Conducted at 11 established TAVR centers in Canada, Europe, and the U.S., the trial had people with small (inner diameter ≤21 mm) stented surgical valves randomized to valve-in-valve TAVR using one of the two study devices.
People in the balloon-expandable TAVR group received a 20-23 mm Sapien 3 (n=40) or Ultra device (n=6). Self-expandable TAVR was performed using 23-26 mm Evolut R (n=20), PRO (n=31), and PRO+ (n=1) devices.
The two groups were fairly well balanced, though there were trends of the Sapien group being more likely male, and presenting with higher Society of Thoracic Surgeons scores at baseline. These patients were also more likely to undergo surgical ring fracture for their valve-in-valve TAVR.
For the overall cohort, Rodés-Cabau reported that the main mechanism of surgical bioprosthesis failure was stenosis in two-thirds, and regurgitation in the rest.
Importantly, starting around halfway through the study, operators adopted invasive hemodynamic measurements the day after TAVR.
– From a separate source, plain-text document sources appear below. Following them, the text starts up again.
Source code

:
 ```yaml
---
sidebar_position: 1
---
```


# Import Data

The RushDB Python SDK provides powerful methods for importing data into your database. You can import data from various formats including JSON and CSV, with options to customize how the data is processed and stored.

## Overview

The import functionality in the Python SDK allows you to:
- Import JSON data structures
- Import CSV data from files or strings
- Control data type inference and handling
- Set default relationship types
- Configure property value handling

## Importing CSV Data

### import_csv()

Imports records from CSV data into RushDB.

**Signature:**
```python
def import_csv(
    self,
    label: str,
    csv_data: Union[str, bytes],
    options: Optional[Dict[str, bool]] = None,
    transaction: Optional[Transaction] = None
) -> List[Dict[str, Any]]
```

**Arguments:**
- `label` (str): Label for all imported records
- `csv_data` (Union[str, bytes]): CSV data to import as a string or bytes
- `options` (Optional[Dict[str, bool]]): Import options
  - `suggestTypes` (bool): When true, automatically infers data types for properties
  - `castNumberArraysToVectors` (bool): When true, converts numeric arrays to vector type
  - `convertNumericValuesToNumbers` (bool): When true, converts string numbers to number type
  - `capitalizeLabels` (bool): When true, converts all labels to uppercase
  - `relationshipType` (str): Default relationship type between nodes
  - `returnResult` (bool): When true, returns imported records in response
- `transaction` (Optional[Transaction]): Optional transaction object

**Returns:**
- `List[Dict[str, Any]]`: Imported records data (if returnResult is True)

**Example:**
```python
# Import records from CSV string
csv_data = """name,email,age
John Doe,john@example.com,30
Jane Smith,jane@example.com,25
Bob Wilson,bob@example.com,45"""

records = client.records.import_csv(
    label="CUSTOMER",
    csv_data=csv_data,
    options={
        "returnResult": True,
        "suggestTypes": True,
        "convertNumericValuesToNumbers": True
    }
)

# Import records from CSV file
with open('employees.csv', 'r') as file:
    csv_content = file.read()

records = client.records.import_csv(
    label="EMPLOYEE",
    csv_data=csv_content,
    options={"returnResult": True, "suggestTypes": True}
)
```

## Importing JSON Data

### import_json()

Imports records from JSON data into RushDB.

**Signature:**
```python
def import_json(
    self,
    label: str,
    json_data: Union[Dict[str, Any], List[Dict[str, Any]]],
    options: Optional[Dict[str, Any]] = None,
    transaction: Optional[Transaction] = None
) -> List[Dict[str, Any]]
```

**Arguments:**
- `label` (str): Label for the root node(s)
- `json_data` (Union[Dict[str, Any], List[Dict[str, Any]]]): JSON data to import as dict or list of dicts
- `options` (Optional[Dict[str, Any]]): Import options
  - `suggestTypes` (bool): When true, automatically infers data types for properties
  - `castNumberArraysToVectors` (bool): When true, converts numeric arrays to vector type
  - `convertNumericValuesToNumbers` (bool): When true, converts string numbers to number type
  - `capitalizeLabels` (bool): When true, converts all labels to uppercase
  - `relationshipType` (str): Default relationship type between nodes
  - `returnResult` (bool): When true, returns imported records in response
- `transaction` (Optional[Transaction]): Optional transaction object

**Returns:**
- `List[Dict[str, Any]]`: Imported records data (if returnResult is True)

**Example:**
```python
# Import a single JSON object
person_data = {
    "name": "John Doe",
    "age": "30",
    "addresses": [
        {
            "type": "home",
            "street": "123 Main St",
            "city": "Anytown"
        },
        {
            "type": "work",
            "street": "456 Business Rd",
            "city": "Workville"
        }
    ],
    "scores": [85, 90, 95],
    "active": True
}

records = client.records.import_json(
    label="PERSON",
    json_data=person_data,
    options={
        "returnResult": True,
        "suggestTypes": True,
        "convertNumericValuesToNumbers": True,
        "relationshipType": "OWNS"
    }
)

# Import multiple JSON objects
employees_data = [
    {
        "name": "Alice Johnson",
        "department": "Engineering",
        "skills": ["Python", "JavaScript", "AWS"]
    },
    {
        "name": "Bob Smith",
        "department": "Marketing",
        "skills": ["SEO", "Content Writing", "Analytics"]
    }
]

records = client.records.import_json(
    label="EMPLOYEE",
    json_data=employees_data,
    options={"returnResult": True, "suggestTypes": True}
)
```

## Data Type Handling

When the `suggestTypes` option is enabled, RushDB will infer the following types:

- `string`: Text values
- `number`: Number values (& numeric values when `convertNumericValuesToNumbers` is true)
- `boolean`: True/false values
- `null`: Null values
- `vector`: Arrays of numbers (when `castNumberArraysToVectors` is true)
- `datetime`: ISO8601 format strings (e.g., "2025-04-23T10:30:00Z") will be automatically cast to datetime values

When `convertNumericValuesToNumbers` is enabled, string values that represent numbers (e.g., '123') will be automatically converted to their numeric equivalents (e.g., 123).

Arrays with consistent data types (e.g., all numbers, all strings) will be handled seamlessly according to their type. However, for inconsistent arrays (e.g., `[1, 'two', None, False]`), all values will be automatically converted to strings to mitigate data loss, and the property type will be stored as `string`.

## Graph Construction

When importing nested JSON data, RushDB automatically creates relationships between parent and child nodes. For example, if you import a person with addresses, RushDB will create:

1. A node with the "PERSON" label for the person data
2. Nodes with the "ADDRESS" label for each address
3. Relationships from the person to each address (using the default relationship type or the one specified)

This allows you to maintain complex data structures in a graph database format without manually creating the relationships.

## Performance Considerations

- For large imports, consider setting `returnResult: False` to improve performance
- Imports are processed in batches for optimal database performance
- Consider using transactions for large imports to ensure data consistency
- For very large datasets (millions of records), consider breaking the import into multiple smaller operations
This revealed lower transvalvular gradients compared with echocardiographic measurement — resulting in similar gradients between balloon- and self-expandable valve types (15 mm Hg vs 12 mm Hg, P=0.41).
Such discordance may be attributed to differences in the exact anatomy at which echocardiographic and invasive measurements are taken — given the slower blood flow between the aortic valve and the ascending aorta — as well as limitations of the Bernoulli equation, the investigators suggested.
The discord between invasive and noninvasive hemodynamics appeared more pronounced for the Sapien group.
During the EuroPCR session, interventional cardiologist Azeem Latib, MD, of Montefiore Health System in New York City, called the trial “one of the most important studies being presented” at the conference.
Nevertheless, he suggested that in people with small anatomies, the Doppler velocity index (DVI) may be a better way to gauge valve performance.
Rodés-Cabau agreed that “gradients can be misleading” and said his group’s DVI analysis is pending.
Other limitations include the study’s small sample and the potential bias arising from the surgical ring fracture difference between groups.
Longer follow-up will be needed to evaluate the impact of valve hemodynamic differences on clinical outcomes after valve-in-valve TAVR, according to Rodés-Cabau.
Rodés-Cabau reported research support from Abbott, Boston Scientific, Edwards Lifesciences, and Medtronic; and personal fees from Edwards Lifesciences, Medtronic, and V-Wave.